Work instruction = What is the number of lines in the data that contain "Inline"? Respond with nothing else.

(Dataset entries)
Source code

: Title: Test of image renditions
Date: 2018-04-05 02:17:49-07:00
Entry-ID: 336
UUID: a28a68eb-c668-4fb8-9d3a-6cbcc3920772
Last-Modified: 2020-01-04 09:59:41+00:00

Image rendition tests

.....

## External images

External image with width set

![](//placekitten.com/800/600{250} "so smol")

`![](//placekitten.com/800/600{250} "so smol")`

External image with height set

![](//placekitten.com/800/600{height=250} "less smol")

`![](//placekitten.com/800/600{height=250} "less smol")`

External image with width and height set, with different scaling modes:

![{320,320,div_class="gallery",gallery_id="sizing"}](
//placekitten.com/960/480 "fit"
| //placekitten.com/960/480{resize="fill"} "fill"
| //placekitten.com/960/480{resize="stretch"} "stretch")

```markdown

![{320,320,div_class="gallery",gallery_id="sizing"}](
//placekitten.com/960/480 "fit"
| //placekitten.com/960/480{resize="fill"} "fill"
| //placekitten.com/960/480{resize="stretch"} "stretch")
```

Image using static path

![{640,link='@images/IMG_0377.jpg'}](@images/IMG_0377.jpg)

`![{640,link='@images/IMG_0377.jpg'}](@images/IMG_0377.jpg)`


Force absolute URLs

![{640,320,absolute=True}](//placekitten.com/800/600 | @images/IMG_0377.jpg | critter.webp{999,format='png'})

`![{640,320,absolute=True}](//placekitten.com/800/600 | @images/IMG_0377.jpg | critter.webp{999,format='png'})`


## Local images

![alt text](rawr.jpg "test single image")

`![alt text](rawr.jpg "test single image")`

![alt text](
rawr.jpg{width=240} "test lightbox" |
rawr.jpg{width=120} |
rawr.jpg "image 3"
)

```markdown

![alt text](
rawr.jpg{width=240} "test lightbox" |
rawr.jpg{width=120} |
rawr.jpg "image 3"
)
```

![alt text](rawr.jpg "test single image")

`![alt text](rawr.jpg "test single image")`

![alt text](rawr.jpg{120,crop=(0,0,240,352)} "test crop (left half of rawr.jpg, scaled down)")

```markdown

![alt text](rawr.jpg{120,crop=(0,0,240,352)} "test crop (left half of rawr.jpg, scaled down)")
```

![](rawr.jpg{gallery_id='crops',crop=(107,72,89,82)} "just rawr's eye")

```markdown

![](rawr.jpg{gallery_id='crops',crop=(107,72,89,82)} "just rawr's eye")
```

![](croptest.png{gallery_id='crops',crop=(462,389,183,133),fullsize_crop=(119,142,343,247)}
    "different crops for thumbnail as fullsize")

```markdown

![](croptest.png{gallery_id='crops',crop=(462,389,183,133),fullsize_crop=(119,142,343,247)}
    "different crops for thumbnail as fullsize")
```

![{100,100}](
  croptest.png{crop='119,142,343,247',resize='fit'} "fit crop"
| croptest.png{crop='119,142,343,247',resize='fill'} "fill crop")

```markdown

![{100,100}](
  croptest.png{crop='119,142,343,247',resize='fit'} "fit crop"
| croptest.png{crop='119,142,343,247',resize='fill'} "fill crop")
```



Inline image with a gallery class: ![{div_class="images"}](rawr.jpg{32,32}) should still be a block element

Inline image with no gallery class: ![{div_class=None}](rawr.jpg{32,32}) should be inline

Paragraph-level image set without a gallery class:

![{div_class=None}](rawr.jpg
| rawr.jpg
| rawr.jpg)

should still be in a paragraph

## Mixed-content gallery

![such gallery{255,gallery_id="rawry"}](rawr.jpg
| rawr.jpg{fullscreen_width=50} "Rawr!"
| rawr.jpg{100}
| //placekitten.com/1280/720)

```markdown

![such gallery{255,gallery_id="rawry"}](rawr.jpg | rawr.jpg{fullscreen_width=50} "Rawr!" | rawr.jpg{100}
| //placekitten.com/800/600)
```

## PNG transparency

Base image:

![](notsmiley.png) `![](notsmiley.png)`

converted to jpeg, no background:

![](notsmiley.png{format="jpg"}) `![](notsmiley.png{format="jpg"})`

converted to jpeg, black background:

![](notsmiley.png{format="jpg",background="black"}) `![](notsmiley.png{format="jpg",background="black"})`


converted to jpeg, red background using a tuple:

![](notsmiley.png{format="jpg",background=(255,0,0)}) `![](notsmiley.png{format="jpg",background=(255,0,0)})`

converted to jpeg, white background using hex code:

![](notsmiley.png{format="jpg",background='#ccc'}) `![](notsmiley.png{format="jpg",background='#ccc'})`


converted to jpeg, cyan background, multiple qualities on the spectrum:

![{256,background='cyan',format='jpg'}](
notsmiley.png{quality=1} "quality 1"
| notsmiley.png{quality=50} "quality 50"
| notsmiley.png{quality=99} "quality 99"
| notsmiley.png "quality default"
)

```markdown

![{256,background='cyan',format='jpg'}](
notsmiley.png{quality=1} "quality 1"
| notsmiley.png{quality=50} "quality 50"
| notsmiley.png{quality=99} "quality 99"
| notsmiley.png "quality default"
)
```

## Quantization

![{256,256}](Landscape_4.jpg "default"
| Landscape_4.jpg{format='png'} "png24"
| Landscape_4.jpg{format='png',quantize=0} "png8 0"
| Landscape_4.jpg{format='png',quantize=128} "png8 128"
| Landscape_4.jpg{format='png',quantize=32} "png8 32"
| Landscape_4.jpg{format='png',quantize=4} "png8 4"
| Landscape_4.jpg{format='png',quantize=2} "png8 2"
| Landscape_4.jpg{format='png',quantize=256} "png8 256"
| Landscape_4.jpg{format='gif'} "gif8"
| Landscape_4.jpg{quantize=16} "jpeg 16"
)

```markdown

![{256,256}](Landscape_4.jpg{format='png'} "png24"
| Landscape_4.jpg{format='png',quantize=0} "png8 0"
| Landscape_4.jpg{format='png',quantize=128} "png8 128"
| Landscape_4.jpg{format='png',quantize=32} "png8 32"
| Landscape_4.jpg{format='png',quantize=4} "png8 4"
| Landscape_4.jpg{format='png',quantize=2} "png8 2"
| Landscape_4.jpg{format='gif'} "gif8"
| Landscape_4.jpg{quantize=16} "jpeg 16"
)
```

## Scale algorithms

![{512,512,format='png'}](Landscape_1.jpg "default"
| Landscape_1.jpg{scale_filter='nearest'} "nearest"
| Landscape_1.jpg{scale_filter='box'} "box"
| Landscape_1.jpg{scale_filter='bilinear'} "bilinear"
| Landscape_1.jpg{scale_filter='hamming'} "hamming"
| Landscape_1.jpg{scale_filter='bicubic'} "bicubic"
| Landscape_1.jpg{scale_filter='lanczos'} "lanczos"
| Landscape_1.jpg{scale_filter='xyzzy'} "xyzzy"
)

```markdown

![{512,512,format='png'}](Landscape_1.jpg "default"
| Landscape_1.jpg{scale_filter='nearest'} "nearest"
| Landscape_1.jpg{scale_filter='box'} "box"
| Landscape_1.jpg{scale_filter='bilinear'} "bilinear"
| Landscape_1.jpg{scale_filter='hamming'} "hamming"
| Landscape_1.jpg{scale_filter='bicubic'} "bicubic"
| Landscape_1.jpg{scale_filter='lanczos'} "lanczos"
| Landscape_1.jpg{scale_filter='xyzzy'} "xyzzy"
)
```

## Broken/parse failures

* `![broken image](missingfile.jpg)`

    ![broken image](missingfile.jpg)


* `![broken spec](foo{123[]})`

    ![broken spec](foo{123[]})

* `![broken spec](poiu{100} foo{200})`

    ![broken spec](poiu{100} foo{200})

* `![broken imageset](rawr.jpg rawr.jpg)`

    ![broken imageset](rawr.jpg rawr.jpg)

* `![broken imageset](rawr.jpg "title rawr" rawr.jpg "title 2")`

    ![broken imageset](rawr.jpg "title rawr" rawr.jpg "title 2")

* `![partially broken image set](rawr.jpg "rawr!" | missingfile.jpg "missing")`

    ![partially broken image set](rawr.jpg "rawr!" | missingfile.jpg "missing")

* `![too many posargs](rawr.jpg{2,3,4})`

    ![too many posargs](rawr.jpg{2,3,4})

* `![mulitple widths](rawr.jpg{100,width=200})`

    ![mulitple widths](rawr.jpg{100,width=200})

Task result = 2